Going to Print With Sonja Ahlers
Going to Print with Sonja Ahlers
Artist Sonja Ahlers has spent decades hunting and gathering the perfect images for the trailblazing body of cut-and-paste work that she began with Temper, Temper and followed up with Fatal Distraction. Ahlers’ work is difficult to categorize, but has sometimes been referred to as “graphic poetry” for its ability to strike at the heart of every subject she turns her eye (and her scissors) to.
In October, Conundrum Press will release Ahlers’ latest work, Swan Song. Part art book, part zine collection, part diary, part graphic novel, but all Sonja Ahlers, Swan Song is a defining work from an artist who pushes the boundaries of what a book can be.
5 Questions with Sonja Ahlers
1. The world has changed a lot since you first published Temper, Temper in the 90’s. How has your work evolved over the years? What do you see as the core elements that will never change?
Looking back, the difference in the work is like night and day but you can still see the threads. I have patterns of losing my voice. It was louder in the 90s at certain points – mainly when I was alone working in a vacuum until that got disrupted. The voice comes and goes and things change and the voice changes. I spent most of Swan Song trying to find my voice again. It’s why one of the last pages is about speaking. ‘How to speak up and not start a war’. It felt good to get back to my black and white work. I felt like I was digging through rubble and picking up the broken pieces and putting everything back together. The folklore of the swan song is that the swan is silent or mute for their lifetime but just before dying, the swan sings a perfect song. As for core elements, I tend to revisit all that is existential but maybe I’ll move on after this.
2. Your work has been described as “graphic poetry.” How would you describe it?
It’s like a film or a record album but in book form. Some of the text is collected lyrics or could be read as script. Now that I’ve completed the book, I can see that I was taking mediums that I consume – music, film, etc – and I made it my own thing. Everyone sees something different in the work and what they see helps me see the work. Half the time I have no idea what I’m doing but I had more control over this material than I have in the past. I had everything on a tight rope. Some parts are loose. I was writing, illustrating, designing and editing myself all at once til the very end.
3. What do you look for in an image? Can you share a bit of your process?
I assembled the book from my archives. I keep binders full of text and images that I collect intuitively over time. It was suggested that I just scan the binder sleeves but I couldn’t do that. I had to push myself as hard as I could to find the book. In the beginning, I was paralyzed, so I dragged my binders to Staples and just started photocopying. I made hundreds of copies. It was one of the only things available to do during quarantine. I just hung out there in a total zone. That’s how I started the editing process. In the end, I barely used any of the photocopies in the book but I knew that by manually handling images, the book pages would present themselves.

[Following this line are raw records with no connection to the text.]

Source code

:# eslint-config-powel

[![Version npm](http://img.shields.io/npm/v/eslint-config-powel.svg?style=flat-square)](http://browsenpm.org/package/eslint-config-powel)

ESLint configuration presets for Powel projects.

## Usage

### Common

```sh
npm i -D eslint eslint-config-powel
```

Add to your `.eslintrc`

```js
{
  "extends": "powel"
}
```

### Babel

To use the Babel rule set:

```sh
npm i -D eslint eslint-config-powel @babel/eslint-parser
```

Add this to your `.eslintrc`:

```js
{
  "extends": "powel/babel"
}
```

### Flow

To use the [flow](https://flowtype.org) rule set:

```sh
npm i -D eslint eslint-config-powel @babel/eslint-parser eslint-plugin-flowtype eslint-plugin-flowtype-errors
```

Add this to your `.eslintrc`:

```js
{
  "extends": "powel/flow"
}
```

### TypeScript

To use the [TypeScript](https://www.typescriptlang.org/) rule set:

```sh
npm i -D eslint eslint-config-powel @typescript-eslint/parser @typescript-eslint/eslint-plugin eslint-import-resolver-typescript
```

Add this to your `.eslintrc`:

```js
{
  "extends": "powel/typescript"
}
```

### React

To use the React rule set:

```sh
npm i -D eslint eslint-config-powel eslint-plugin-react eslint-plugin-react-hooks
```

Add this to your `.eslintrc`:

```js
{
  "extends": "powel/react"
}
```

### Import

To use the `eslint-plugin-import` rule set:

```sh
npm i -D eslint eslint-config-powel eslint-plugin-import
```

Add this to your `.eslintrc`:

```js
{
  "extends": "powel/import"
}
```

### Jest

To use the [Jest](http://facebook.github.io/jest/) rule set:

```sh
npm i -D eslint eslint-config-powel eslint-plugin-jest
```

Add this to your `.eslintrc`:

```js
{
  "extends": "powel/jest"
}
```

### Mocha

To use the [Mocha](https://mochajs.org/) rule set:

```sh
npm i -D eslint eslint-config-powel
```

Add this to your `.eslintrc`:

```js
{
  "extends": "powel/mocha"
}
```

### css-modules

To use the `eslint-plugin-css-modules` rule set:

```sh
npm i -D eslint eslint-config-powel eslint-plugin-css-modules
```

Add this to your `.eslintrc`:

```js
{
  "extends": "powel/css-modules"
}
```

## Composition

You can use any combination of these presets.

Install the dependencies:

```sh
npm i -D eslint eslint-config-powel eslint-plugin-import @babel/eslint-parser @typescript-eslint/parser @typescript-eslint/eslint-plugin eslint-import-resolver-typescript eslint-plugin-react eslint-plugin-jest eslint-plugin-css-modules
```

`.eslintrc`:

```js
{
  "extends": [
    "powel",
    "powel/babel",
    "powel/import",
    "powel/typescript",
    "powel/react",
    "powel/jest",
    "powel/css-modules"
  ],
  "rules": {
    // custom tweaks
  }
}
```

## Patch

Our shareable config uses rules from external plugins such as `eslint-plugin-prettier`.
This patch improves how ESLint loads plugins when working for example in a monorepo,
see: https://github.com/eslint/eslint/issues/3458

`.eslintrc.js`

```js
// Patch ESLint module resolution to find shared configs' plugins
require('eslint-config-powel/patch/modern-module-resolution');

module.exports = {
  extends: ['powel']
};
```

I wouldn’t suggest my process to anyone. It can take years off of a life. Some of the pages are really messy but I wanted to share my hand scribble from when I write stuff down really quickly. Then other pages were painstakingly rewritten over and over. There’s one page “It doesn’t take much but you take everything” that I wrote out probably twenty times. I’m still not 100% satisfied with it but it had to end. Every time I wrote out ‘everything’, I was dissatisfied so I ended up using Helvetica typeface on one word and adding an image of a rope and then prayed it would balance out with the facing page which has this beautiful birthday cake from this ancient Fannie Farmer cookbook and my favourite piece of Latin: Disce Mori/learn to die. Of course the original hand script I wrote from the 2010 sketchbook is probably the best version of that line of text, but I was trying to get away from using brush pen. All the different hand scripts are like different voices or moods. They’re like characters made from words instead of drawings.
4. Who inspires you?
I’m more inspired by an artist’s process or a finished product. I consume a lot of pop culture, so I’ll get into a movie or a doc or a series and feel inspired. At the time of writing this, everyone just watched The White Lotus. I find Mike White inspiring. I was inspired by Fiona Apple’s process of writing her last album. I know she spent years working on it and mined her teenage diaries for lyrics. I believe she used her beloved dead dog’s bones to make percussive sounds. If you were to ask me this question in a week, it would be a completely different answer.
5. What do you hope folks take away from Swan Song?
I hope the reader will take the time to let the work speak to them. It’s very layered and nuanced and there are many messages in the layers. The book can be read out of order – you can flip through it however you like. There’s a freedom in that like listening to music. I wanted the images and the text to be super tight and simple because I know how little time we have to ingest data these days. I wanted to go easy on the reader while working with dark matter. I try to make dark matter light. I also hope it’ll inspire others to do their own work.